I take tremendous satisfaction in knowing that this church founded by Clement Clarke Moore sits halfway between the old Westside piers and the Stonewall bar, on Hudson Street right off Christopher, in the middle of historic New York gaydom.  It also sits at the end of Grove Street, two blocks from where Thomas Paine died.

I am still happy after all these years to be part of a church that is happy to have the likes of me, and to make me welcome in a community that over time included George Washington, Sojourner Truth, King Kamehameha IV, Fiorello LaGuardia, Fred Astaire, Amelia Bloomer, Cecil B. DeMille, Eleanor Roosevelt, WH Auden, Phillip K. Dick, and Edward Albee (I don't know, but I like to think Margaret "I'm a Christian you fuckers!" Cho might be among us or at least with us).  Above all, I am overjoyed that this church found the courage and grace to make Gene Robinson and Mary Glasspool, both openly gay like me, bishops of the Church, leaders of the community.  The Episcopal Church willingly took upon itself the scorn, and even the hatred, that my kind have always endured.  I will always be grateful and I will never forget. 

Ring Dem Bells!


I'm too busy with college shit to go to church this morning.  Everything comes marked URGENT! with flashing lights, buzzers, sirens, and with a note that says "Get this in the right order with the right form or we kill the hostages!"

I miss church

So, here is something properly Anglican if not quite entirely Episcopalian; Kings College Choir sings a beautiful old Pentecost favorite harmonized by Ralph Vaughn Williams.


Grandmère Mimi said...

Lovely, lovely post, Counterlight. I well remember St Luke in the Fields and the long lunch following the service and the flu shot.

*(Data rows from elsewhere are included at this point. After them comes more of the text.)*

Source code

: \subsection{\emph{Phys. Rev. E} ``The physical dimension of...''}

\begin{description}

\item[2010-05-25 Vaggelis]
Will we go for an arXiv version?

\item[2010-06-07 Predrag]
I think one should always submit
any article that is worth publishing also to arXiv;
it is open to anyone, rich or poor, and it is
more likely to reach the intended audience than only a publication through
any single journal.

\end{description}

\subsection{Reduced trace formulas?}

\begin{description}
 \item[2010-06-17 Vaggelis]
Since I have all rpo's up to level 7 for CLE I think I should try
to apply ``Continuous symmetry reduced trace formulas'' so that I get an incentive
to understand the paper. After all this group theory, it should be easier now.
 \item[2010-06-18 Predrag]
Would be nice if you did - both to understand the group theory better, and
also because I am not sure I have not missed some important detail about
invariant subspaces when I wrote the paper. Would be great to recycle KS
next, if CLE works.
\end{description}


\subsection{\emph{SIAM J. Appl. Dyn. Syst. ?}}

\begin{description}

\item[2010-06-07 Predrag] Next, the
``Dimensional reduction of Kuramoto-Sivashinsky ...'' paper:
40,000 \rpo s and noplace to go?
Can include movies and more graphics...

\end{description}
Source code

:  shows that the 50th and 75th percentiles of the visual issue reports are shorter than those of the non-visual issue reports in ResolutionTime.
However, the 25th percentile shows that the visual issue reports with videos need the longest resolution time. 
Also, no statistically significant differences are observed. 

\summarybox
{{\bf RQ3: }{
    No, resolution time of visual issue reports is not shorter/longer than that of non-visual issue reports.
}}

You have a much longer history in the Episcopal Church than I. I'm a newbie, received into the church in 1997, and I've only ever been a regular at St John in Thibodaux.

JCF said...

What a great post! You're making me wish I had a blog, so I could include tribs/pics of all the Episcopal parishes I've been a member of...

Ciss B said...

Really grand post!

I'm one of those cradle Episcopalians and I am still glad I'm in this church. My list of churches though echo yours in number. Haven't changed too many times. Thanks for that wonderful Ellington song!

susan s. said...

Wonderful! And how neat that you taught at Berea! I was born in KY but was only 14mos. old when we left. Way before I became an Episcopalian! Love the hymn. It's one of my favorites.